*** Opening SUPPLIED MATERIAL ***
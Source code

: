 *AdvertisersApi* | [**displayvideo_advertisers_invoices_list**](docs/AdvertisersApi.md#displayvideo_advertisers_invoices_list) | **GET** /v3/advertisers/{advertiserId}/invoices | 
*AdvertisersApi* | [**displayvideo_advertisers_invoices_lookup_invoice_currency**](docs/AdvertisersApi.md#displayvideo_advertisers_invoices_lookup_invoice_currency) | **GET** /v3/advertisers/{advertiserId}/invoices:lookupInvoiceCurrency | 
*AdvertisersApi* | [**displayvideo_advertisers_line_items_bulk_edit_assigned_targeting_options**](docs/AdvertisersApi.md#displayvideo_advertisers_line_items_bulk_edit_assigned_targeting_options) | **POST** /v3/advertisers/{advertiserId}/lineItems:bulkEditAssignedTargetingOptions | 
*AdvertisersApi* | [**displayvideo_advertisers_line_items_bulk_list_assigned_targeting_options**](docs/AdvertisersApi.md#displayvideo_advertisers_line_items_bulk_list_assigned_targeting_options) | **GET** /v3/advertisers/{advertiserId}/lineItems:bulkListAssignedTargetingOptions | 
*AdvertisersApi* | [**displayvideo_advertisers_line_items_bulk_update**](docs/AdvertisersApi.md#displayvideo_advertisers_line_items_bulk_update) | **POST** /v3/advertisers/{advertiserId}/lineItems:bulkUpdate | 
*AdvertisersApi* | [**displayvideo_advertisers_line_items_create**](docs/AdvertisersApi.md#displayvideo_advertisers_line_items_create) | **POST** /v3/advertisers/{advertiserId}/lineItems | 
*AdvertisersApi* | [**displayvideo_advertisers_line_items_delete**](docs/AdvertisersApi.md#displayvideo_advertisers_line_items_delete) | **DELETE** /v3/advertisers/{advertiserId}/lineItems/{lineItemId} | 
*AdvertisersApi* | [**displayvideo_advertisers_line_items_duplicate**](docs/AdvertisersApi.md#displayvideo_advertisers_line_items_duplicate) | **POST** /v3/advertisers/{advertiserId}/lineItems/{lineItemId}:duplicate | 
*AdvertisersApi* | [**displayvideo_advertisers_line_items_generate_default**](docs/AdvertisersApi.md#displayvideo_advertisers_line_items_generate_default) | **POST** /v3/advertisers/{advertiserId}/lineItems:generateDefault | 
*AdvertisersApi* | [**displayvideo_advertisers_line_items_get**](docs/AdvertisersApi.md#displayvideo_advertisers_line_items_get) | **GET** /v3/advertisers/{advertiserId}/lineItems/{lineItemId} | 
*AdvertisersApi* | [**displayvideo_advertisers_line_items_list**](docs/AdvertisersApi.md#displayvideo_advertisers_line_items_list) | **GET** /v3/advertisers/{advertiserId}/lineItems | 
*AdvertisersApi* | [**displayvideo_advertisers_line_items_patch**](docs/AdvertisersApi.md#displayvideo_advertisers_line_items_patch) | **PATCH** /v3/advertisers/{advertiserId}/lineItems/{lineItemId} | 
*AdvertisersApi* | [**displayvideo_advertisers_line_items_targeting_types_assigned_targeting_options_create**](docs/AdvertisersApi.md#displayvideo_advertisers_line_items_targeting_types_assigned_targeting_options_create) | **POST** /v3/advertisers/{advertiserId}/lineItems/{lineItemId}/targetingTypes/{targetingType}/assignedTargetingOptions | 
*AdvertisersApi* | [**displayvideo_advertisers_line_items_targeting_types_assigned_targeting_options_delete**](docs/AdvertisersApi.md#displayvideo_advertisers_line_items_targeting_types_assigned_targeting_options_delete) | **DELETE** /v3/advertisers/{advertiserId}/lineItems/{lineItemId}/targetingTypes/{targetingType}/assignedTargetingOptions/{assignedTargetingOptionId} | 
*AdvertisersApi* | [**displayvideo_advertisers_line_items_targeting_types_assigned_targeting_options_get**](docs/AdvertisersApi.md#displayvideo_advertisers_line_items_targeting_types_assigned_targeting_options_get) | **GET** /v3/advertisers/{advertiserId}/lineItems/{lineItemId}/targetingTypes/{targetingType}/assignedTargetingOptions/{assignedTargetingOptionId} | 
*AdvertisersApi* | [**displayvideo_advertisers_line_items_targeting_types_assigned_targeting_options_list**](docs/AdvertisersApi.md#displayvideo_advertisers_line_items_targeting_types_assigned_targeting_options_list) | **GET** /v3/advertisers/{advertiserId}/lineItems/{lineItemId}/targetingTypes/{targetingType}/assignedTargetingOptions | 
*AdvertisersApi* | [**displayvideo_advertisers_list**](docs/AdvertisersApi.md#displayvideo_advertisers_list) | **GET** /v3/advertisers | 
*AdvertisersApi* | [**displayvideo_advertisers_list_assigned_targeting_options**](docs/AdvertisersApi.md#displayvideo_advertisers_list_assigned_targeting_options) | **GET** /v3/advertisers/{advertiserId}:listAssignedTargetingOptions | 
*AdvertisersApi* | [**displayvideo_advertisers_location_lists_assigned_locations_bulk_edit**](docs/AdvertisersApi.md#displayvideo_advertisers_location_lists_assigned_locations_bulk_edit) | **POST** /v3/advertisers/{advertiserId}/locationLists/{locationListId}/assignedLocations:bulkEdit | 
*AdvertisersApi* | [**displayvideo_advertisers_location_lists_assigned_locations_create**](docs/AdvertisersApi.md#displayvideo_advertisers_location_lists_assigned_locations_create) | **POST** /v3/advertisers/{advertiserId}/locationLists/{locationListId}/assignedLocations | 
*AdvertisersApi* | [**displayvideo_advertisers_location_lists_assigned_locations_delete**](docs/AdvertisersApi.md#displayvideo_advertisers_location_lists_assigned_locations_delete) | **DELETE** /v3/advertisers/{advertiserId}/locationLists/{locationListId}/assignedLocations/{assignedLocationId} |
*** Closing SUPPLIED MATERIAL ***
* PROBLEM TO WORK ON *
Using the entries above, return each line in which the word "locationListId" occurs.

* FINAL ANSWER *
*AdvertisersApi* | [**displayvideo_advertisers_location_lists_assigned_locations_bulk_edit**](docs/AdvertisersApi.md#displayvideo_advertisers_location_lists_assigned_locations_bulk_edit) | **POST** /v3/advertisers/{advertiserId}/locationLists/{locationListId}/assignedLocations:bulkEdit | 
*AdvertisersApi* | [**displayvideo_advertisers_location_lists_assigned_locations_create**](docs/AdvertisersApi.md#displayvideo_advertisers_location_lists_assigned_locations_create) | **POST** /v3/advertisers/{advertiserId}/locationLists/{locationListId}/assignedLocations | 
*AdvertisersApi* | [**displayvideo_advertisers_location_lists_assigned_locations_delete**](docs/AdvertisersApi.md#displayvideo_advertisers_location_lists_assigned_locations_delete) | **DELETE** /v3/advertisers/{advertiserId}/locationLists/{locationListId}/assignedLocations/{assignedLocationId} |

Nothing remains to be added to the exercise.